Reducing pesticides with crop diversity

Preface. Pesticides are the main cause of the insect apocalypse, which reverberates up the food chain, leading to loss of biodiversity and extinction. And pesticides are made out of oil, which probably peaked globally in 2018, and pesticides only last 5 years on average before pests develop resistance.  So we have to get rid of them — it’s past time we looked for alternatives, especially since they will inevitably stop working or being manufactured as petroleum grows scarce.  And yet Rachel Carson warned us in 1962 in her book Silent Spring about this, and six decades later we’ve done little to solve it.

About 400 different pesticides are being used in the U.S., and 150 of them are considered hazardous to human health according to the World Health Organization. The U.S. Geological Survey data showed estimated that at least one billion pounds of agricultural pesticides were used in 2017. Of that, about 60%—or more than 645 million pounds—of the pesticides were hazardous to human health, according to the WHO’s data (Acharya 2020).

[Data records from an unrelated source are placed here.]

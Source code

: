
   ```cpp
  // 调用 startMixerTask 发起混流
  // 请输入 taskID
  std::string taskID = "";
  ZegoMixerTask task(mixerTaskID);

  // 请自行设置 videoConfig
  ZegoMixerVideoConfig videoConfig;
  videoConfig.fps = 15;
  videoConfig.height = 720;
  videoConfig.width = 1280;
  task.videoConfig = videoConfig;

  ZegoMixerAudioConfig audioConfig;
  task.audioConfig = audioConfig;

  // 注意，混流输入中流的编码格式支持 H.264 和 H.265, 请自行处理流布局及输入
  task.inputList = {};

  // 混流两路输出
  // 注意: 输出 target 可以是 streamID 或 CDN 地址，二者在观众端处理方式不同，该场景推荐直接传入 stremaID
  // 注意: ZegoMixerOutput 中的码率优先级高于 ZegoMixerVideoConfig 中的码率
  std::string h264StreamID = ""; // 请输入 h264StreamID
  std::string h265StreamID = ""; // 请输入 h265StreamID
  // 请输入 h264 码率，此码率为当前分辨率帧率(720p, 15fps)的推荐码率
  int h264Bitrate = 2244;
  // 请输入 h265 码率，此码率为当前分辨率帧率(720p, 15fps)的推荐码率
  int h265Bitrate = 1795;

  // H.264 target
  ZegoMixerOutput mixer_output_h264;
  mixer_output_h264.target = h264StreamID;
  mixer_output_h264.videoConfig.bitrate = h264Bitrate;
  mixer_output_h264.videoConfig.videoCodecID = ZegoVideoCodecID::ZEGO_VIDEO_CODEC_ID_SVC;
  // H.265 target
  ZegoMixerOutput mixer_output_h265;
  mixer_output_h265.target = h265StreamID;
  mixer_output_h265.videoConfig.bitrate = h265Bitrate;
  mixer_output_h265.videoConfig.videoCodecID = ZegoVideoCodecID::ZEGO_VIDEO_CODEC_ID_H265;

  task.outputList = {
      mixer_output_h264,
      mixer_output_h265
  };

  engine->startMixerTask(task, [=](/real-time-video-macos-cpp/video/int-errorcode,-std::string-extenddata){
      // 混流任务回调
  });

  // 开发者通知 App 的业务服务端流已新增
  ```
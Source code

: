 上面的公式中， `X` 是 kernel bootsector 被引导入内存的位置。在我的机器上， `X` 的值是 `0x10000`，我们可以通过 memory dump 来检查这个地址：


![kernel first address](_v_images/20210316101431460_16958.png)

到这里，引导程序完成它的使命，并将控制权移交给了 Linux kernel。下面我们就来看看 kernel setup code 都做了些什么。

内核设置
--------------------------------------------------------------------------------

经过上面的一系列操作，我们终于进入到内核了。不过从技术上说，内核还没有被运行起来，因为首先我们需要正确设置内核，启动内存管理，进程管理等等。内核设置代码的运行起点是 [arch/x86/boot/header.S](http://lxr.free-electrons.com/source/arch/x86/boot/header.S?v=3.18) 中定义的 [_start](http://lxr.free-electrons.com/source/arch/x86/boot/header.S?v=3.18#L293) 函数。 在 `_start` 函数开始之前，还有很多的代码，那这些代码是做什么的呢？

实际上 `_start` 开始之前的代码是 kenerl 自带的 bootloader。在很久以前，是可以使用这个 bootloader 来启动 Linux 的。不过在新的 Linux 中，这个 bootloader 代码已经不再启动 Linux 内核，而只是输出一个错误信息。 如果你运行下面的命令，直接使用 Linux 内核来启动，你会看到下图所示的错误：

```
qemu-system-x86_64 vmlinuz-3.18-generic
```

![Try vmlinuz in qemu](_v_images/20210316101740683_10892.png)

Another method of reducing pesticides, fertilizer, and water is intercropping — the simultaneous cultivation of multiple crops on a single plot of land, which can significantly increase the yield. Farmers have applied intercropping for as long as we can remember. Intercropping appears to give a 16-29% larger yield per unit area than monocultures in  under the same circumstances, while using 19-36% less fertilizer (Li et al 2020).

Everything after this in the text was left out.